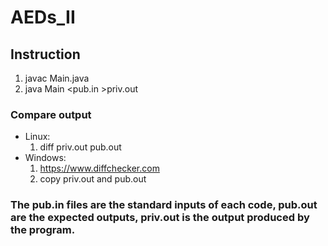 # AEDs_II
## Instruction
1. javac Main.java
2. java Main <pub.in >priv.out
### Compare output
- Linux:
  1. diff priv.out pub.out
- Windows:
  1. https://www.diffchecker.com
  2. copy priv.out and pub.out
### The pub.in files are the standard inputs of each code, pub.out are the expected outputs, priv.out is the output produced by the program.
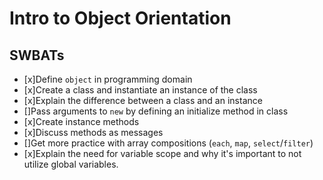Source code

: # Intro to Object Orientation

## SWBATs

- [x]Define `object` in programming domain
- [x]Create a class and instantiate an instance of the class
- [x]Explain the difference between a class and an instance
- []Pass arguments to `new` by defining an initialize method in class
- [x]Create instance methods
- [x]Discuss methods as messages
- []Get more practice with array compositions (`each`, `map`, `select`/`filter`)
- [x]Explain the need for variable scope and why it's important to not utilize global variables.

Exercise =>
What is needed is each line of the entries that contains the word "instance".

Solution for this problem =>
- [x]Create a class and instantiate an instance of the class
- [x]Explain the difference between a class and an instance
- [x]Create instance methods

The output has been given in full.